He refuses, and while he sleeps, she takes the pearl to the beach and is about to throw it in, when Kino catches her and beats her for taking the pearl. Kino pursues the ends promised by the pearl to the detriment of his own family. Kino shows his skill in many situations throughout this story. When the doctor hears about Kino's pearl, he comes to treat Coyotito. The uncertain air that magnified some things and blotted out others hung over the whole Gulf so that all sights were unreal and vision could not be trusted.
Uneasy about the pearl and the negative attention it is bringing onto the family, Juana tries to steal the pearl and dispose of it. First of all, Steinbeck shows human beings are instinctively greedy. Characters are also the main reason a story exists. Kino wanted a rifle because he wanted to show power over the rest of his village. Later, when he heard that Kino had found the Pearl of the World, he came to their hut to treat the baby.
Hope is one of those that destroy characters. It is around this point in the story where Kino displays his greatest point of greed and selfishness. Juana does not consult Kino about getting the doctor when the baby is stung. But each one must remain faithful to his post and must not go running about, else the castle is in danger from the assaults of Hell. But Juana is a woman, and her responsibility, as a.
Likewise, Kino has great respect for the traditions of the village. Then, snarling, Kino had it, had it in his fingers, rubbing it to a paste in his hands. Kino is poorer at the end of the parable of the pearl than he was at the beginning—all because he sacrificed his Song of the Family and his traditions for the. While the pearl-dealers appear to be individual buyers, each providing estimates independently of one another, they are, in fact, all operating under a single master buyer, who controls their bids and wages. She was the one who knew that the Pearl was destroying them and she eventually convinced Kino that it was no good. She dutifully supports her husband, despite his worsening treatment of her, but warns him against the dangers that the pearl can bring to the family.
When he finally finds the trackers he attempts to attack them. After the tragedy, Kino and Juana walk side by side back to La Paz and throw the pearl into the sea together. He must break out of the pot that holds us in. At the beginning, he was thought out to be a good loyal husband but as time went on he became a selfish, greedy person who would do anything for money. At the beginning, he was thought out to be a good loyal husband but as time went on he became a selfish, greedy person who would do anything for money. He seems to a good husband who wants nothing more than to support his family.

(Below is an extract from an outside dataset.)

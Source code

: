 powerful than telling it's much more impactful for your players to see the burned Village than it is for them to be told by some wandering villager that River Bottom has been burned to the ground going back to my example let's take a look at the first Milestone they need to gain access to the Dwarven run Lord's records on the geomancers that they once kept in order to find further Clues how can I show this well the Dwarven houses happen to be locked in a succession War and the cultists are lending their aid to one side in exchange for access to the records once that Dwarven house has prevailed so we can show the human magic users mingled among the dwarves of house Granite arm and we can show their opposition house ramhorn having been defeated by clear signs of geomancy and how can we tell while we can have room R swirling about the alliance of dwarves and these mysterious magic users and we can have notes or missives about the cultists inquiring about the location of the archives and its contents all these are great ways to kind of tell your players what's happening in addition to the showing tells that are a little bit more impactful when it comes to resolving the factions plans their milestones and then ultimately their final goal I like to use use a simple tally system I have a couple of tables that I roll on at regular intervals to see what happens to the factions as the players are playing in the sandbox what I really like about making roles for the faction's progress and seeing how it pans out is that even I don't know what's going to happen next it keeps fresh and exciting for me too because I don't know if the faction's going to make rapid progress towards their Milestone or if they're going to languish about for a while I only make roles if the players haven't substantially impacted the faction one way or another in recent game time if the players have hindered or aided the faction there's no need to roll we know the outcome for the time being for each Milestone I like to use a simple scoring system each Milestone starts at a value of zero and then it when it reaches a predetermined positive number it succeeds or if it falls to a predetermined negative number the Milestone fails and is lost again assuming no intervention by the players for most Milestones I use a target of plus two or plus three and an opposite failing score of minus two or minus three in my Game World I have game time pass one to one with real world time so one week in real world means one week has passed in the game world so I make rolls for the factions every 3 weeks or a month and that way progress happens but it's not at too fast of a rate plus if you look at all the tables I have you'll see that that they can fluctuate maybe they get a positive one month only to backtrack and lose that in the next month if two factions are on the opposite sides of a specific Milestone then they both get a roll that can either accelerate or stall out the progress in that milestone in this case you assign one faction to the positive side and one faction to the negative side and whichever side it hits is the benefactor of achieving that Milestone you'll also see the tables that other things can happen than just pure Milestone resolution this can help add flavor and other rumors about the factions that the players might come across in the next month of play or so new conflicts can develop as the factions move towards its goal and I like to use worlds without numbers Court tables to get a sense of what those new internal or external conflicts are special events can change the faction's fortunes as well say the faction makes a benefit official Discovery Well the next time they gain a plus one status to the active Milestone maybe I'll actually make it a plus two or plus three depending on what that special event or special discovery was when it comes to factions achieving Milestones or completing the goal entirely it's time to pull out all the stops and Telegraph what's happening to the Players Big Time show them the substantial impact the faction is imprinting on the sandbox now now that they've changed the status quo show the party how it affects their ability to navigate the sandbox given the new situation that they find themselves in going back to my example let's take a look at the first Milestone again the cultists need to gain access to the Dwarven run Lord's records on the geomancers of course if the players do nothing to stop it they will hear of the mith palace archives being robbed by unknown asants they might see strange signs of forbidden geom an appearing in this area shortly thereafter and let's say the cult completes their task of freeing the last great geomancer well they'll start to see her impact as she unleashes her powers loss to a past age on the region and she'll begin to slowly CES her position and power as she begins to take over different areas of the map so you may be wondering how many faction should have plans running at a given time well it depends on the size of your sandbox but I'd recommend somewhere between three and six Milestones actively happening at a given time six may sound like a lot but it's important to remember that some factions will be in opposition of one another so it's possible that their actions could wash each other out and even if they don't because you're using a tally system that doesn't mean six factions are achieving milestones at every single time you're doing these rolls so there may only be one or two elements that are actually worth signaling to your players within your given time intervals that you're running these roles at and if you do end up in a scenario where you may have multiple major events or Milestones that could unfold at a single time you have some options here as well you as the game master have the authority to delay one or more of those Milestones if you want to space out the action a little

We will not be cheated. While Juana will revolt from the authority of her husband, as seen when she attempts to throw the pearl back into the Gulf, yet when Kino asserts his power and strikes her, she does not complain — in fact, she accepts his beating of her as proper and in the right order of things. For the first time, Juana refuses Kino directly. I will go, perhaps even to the capital. Consequently, from the opening to the closing pages, the songs which Kino hears express his own basic emotions.
For on the beach my canoe is broken, my house is burned, and in the brush a dead man lies. His senses were dulled by his emotion. For example, when Kino leaps out into the darkness, and is beat up by an unknown assailant. She accompanies her husband out of La Paz and urges him again to get rid of the cursed pearl, but he won't until their son, Coyotito, is accidentally shot by a tracker's rifle. Juana The mother of Coyotito and the wife of Kino, Juana is, as her name suggests, the representation of woman for Steinbeck in the story. Yet, when Kino gives the pearl to his wife to throw back into the Gulf, she refuses; symbolically, this act restores to her husband his sense of manhood by allowing him the right to destroy that for which he fought and suffered. Kino offers the pearl to Juana, but she says, 'No, you.
Kino - The protagonist of the novella. She prepares Kino's breakfast for him while he sits outside the brush house, and she attends to Coyotito's needs at the same time. In the story, Kino, a poor fisherman, lives in a small town called La Paz with his wife Juana, and his baby son Coyotito. Once their son is gone, Kino finally agrees to throw the pearl back into the sea. Resolution Carrying their dead child, they emerge from the mountain back at their village, where the community silently looks on. And some are in the ramparts and some far deep in the darkness of the walls.